The surgical team from Cleveland Clinic’s Foetal Centre worked for more than a year to prepare for this first surgery, including making site visits to other centres, conducting simulations, and consulting with other experts in the field.

“I am honoured to work with this amazing team of clinicians and to see our efforts come to fruition after preparing for so long,” said Dr Cass, who joined Cleveland Clinic as director of Foetal Surgery in October 2017 to build its foetal surgery programme after co-founding and co-directing Texas Children’s Foetal Centre in Houston for 17 years. “Families in this region now have more options when it comes to making these types of decisions and we are thrilled to be able to provide the care needed for these complex cases.”

Cleveland Clinic is a non-profit multispecialty academic medical centre that integrates clinical and hospital care with research and education. Located in Cleveland, Ohio, it was founded in 1921 by four renowned physicians with a vision of providing outstanding patient care based upon the principles of cooperation, compassion and innovation. Cleveland Clinic has pioneered many medical breakthroughs, including coronary artery bypass surgery and the first face transplant in the United States. Among Cleveland Clinic’s 66,000 employees are more than 4,200 salaried physicians and researchers and 16,600 nurses, representing 140 medical specialties and subspecialties.

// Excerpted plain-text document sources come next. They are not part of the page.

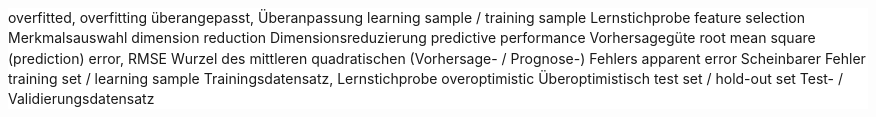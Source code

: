  </tr>
  <tr>
   <td style="text-align:left;">  </td>
   <td style="text-align:left;"> overfitted, overfitting </td>
   <td style="text-align:left;"> überangepasst, Überanpassung </td>
  </tr>
  <tr>
   <td style="text-align:left;">  </td>
   <td style="text-align:left;"> learning sample / training sample </td>
   <td style="text-align:left;"> Lernstichprobe </td>
  </tr>
  <tr>
   <td style="text-align:left;">  </td>
   <td style="text-align:left;"> feature selection </td>
   <td style="text-align:left;"> Merkmalsauswahl </td>
  </tr>
  <tr>
   <td style="text-align:left;">  </td>
   <td style="text-align:left;"> dimension reduction </td>
   <td style="text-align:left;"> Dimensionsreduzierung </td>
  </tr>
  <tr>
   <td style="text-align:left;">  </td>
   <td style="text-align:left;"> predictive performance </td>
   <td style="text-align:left;"> Vorhersagegüte </td>
  </tr>
  <tr>
   <td style="text-align:left;">  </td>
   <td style="text-align:left;"> root mean square (prediction) error, RMSE </td>
   <td style="text-align:left;"> Wurzel des mittleren quadratischen (Vorhersage- / Prognose-) Fehlers </td>
  </tr>
  <tr>
   <td style="text-align:left;">  </td>
   <td style="text-align:left;"> apparent error </td>
   <td style="text-align:left;"> Scheinbarer Fehler </td>
  </tr>
  <tr>
   <td style="text-align:left;">  </td>
   <td style="text-align:left;"> training set / learning sample </td>
   <td style="text-align:left;"> Trainingsdatensatz, Lernstichprobe </td>
  </tr>
  <tr>
   <td style="text-align:left;">  </td>
   <td style="text-align:left;"> overoptimistic </td>
   <td style="text-align:left;"> Überoptimistisch </td>
  </tr>
  <tr>
   <td style="text-align:left;">  </td>
   <td style="text-align:left;"> test set / hold-out set </td>
   <td style="text-align:left;"> Test- / Validierungsdatensatz </td>
  </tr>
</tbody>
</table>


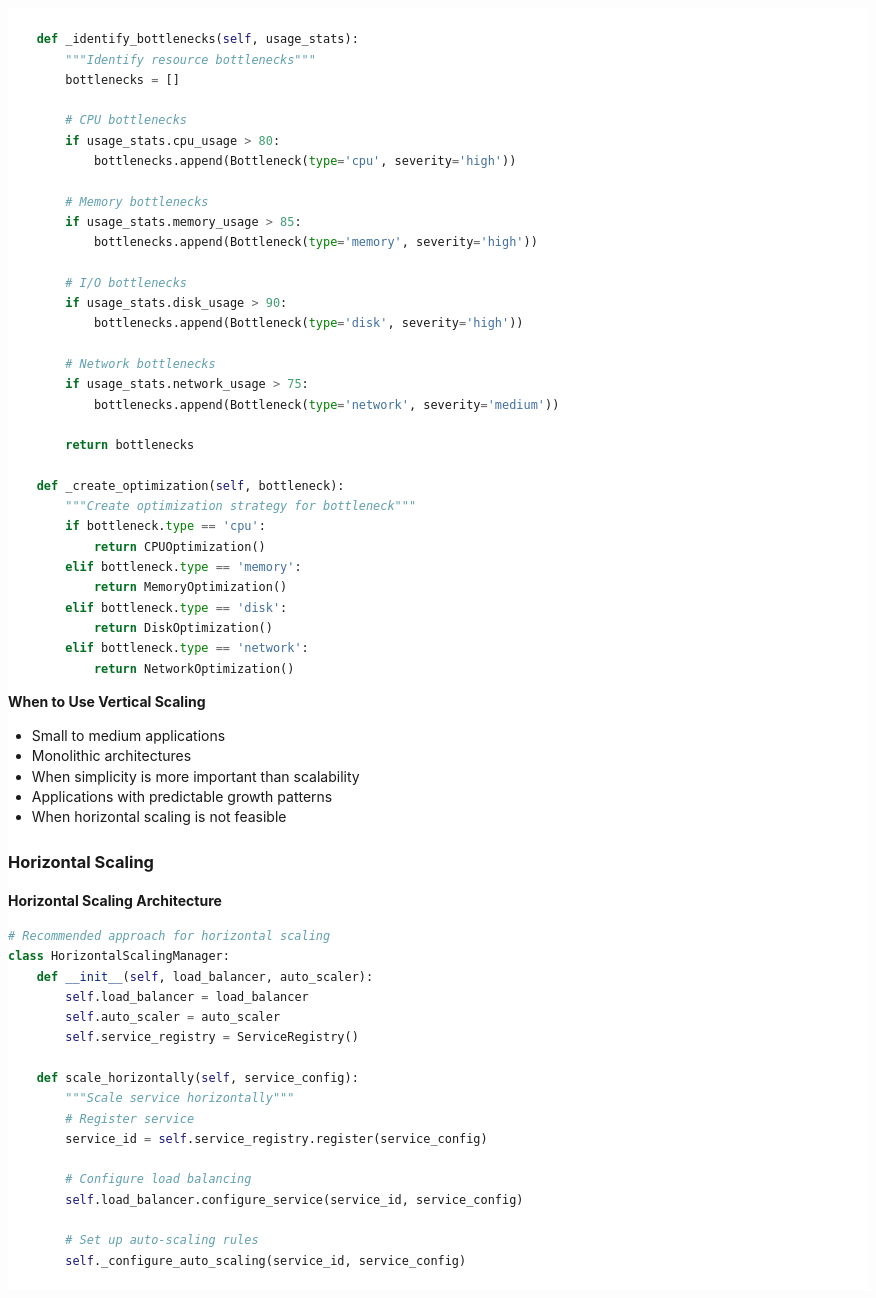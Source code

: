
 ```python
    
    def _identify_bottlenecks(self, usage_stats):
        """Identify resource bottlenecks"""
        bottlenecks = []
        
        # CPU bottlenecks
        if usage_stats.cpu_usage > 80:
            bottlenecks.append(Bottleneck(type='cpu', severity='high'))
        
        # Memory bottlenecks
        if usage_stats.memory_usage > 85:
            bottlenecks.append(Bottleneck(type='memory', severity='high'))
        
        # I/O bottlenecks
        if usage_stats.disk_usage > 90:
            bottlenecks.append(Bottleneck(type='disk', severity='high'))
        
        # Network bottlenecks
        if usage_stats.network_usage > 75:
            bottlenecks.append(Bottleneck(type='network', severity='medium'))
        
        return bottlenecks
    
    def _create_optimization(self, bottleneck):
        """Create optimization strategy for bottleneck"""
        if bottleneck.type == 'cpu':
            return CPUOptimization()
        elif bottleneck.type == 'memory':
            return MemoryOptimization()
        elif bottleneck.type == 'disk':
            return DiskOptimization()
        elif bottleneck.type == 'network':
            return NetworkOptimization()
```

**When to Use Vertical Scaling**
- Small to medium applications
- Monolithic architectures
- When simplicity is more important than scalability
- Applications with predictable growth patterns
- When horizontal scaling is not feasible

### Horizontal Scaling

**Horizontal Scaling Architecture**
```python
# Recommended approach for horizontal scaling
class HorizontalScalingManager:
    def __init__(self, load_balancer, auto_scaler):
        self.load_balancer = load_balancer
        self.auto_scaler = auto_scaler
        self.service_registry = ServiceRegistry()
    
    def scale_horizontally(self, service_config):
        """Scale service horizontally"""
        # Register service
        service_id = self.service_registry.register(service_config)
        
        # Configure load balancing
        self.load_balancer.configure_service(service_id, service_config)
        
        # Set up auto-scaling rules
        self._configure_auto_scaling(service_id, service_config)
        
```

Cleveland Clinic’s health system includes a 165-acre main campus near downtown Cleveland, 11 regional hospitals in northeast Ohio, more than 180 northern Ohio outpatient locations – including 18 full-service family health centres and three health and wellness centres – and locations in southeast Florida; Las Vegas, Nev; Toronto, Canada; Abu Dhabi, UAE; and London, England. In 2018, there were 7.9 million total outpatient visits, 238,000 hospital admissions and observations, and 220,000 surgical cases throughout Cleveland Clinic’s health system. Patients came for treatment from every state and 185 countries.